Dataset below:
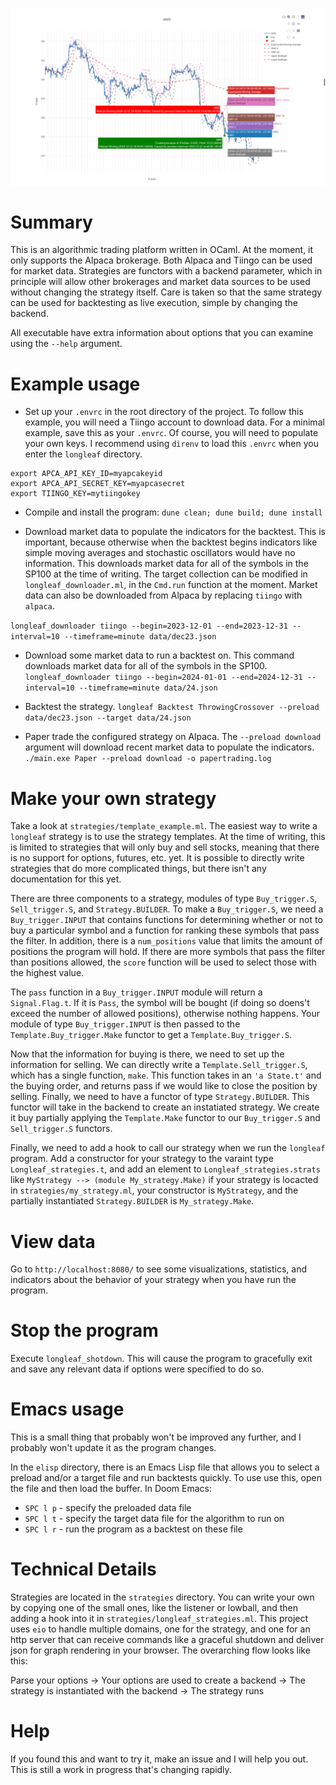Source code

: ![Longleaf](static/screenshot.png)

# Summary

This is an algorithmic trading platform written in OCaml.  At the moment, it only supports the Alpaca brokerage.  Both Alpaca and Tiingo can be used for market data.  Strategies are functors with a backend parameter, which in principle will allow other brokerages and market data sources to be used without changing the strategy itself.  Care is taken so that the same strategy can be used for backtesting as live execution, simple by changing the backend.

All executable have extra information about options that you can examine using the `--help` argument.

# Example usage

* Set up your `.envrc` in the root directory of the project.  To follow this example, you will need a Tiingo account to download data.  For a minimal example, save this as your `.envrc`.  Of course, you will need to populate your own keys.  I recommend using `direnv` to load this `.envrc` when you enter the `longleaf` directory.

```
export APCA_API_KEY_ID=myapcakeyid
export APCA_API_SECRET_KEY=myapcasecret
export TIINGO_KEY=mytiingokey
```

* Compile and install the program:
`dune clean; dune build; dune install`

* Download market data to populate the indicators for the backtest.  This is important, because otherwise when the backtest begins indicators like simple moving averages and stochastic oscillators would have no information.  This downloads market data for all of the symbols in the SP100 at the time of writing.  The target collection can be modified in `longleaf_downloader.ml`, in the `Cmd.run` function at the moment.  Market data can also be downloaded from Alpaca by replacing `tiingo` with `alpaca`.

`longleaf_downloader tiingo --begin=2023-12-01 --end=2023-12-31 --interval=10 --timeframe=minute data/dec23.json`

* Download some market data to run a backtest on.  This command downloads market data for all of the symbols in the SP100.
`longleaf_downloader tiingo --begin=2024-01-01 --end=2024-12-31 --interval=10 --timeframe=minute data/24.json`

* Backtest the strategy.
`longleaf Backtest ThrowingCrossover --preload data/dec23.json --target data/24.json`

* Paper trade the configured strategy on Alpaca.  The `--preload download` argument will download recent market data to populate the indicators.
`./main.exe Paper --preload download -o papertrading.log`

# Make your own strategy

Take a look at `strategies/template_example.ml`.  The easiest way to write a `longleaf` strategy is to use the strategy templates.  At the time of writing, this is limited to strategies that will only buy and sell stocks, meaning that there is no support for options, futures, etc. yet.  It is possible to directly write strategies that do more complicated things, but there isn't any documentation for this yet.

There are three components to a strategy, modules of type `Buy_trigger.S`, `Sell_trigger.S`, and `Strategy.BUILDER`. To make a `Buy_trigger.S`, we need a `Buy_trigger.INPUT` that contains functions for determining whether or not to buy a particular symbol and a function for ranking these symbols that pass the filter.  In addition, there is a `num_positions` value that limits the amount of positions the program will hold.  If there are more symbols that pass the filter than positions allowed, the `score` function will be used to select those with the highest value.

The `pass` function in a `Buy_trigger.INPUT` module will return a `Signal.Flag.t`.  If it is `Pass`, the symbol will be bought (if doing so doens't exceed the number of allowed positions), otherwise nothing happens.  Your module of type `Buy_trigger.INPUT` is then passed to the `Template.Buy_trigger.Make` functor to get a `Template.Buy_trigger.S`.

Now that the information for buying is there, we need to set up the information for selling.  We can directly write a `Template.Sell_trigger.S`, which has a single function, `make`.  This function takes in an `'a State.t'` and the buying order, and returns pass if we would like to close the position by selling.  Finally, we need to have a functor of type `Strategy.BUILDER`.  This functor will take in the backend to create an instatiated strategy.  We create it buy partially applying the `Template.Make` functor to our `Buy_trigger.S` and `Sell_trigger.S` functors.

Finally, we need to add a hook to call our strategy when we run the `longleaf` program.  Add a constructor for your strategy to the varaint type `Longleaf_strategies.t`, and add an element to `Longleaf_strategies.strats` like `MyStrategy --> (module My_strategy.Make)` if your strategy is locacted in `strategies/my_strategy.ml`, your constructor is `MyStrategy`, and the partially instantiated `Strategy.BUILDER` is `My_strategy.Make`.

# View data

Go to `http://localhost:8080/` to see some visualizations, statistics, and indicators about the behavior of your strategy when you have run the program.

# Stop the program

Execute `longleaf_shotdown`.  This will cause the program to gracefully exit and save any relevant data if options were specified to do so.

# Emacs usage

This is a small thing that probably won't be improved any further, and I probably won't update it as the program changes.

In the `elisp` directory, there is an Emacs Lisp file that allows you to select a preload and/or a target file and run backtests quickly.  To use use this, open the file and then load the buffer. In Doom Emacs:

* `SPC l p` - specify the preloaded data file
* `SPC l t` - specify the target data file for the algorithm to run on
* `SPC l r` - run the program as a backtest on these file

# Technical Details

Strategies are located in the `strategies` directory.  You can write your own by copying one of the small ones, like the listener or lowball, and then adding a hook into it in `strategies/longleaf_strategies.ml`.  This project uses `eio` to handle multiple domains, one for the strategy, and one for an http server that can receive commands like a graceful shutdown and deliver json for graph rendering in your browser.  The overarching flow looks like this:

Parse your options -> Your options are used to create a backend -> The strategy is instantiated with the backend -> The strategy runs

# Help
If you found this and want to try it, make an issue and I will help you out.  This is still a work in progress that's changing rapidly.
End of Dataset.
▶ [Problem] Go through the records above and return each line in which the word "about" occurs.

▶ [Task answer]
All executable have extra information about options that you can examine using the `--help` argument.
Go to `http://localhost:8080/` to see some visualizations, statistics, and indicators about the behavior of your strategy when you have run the program.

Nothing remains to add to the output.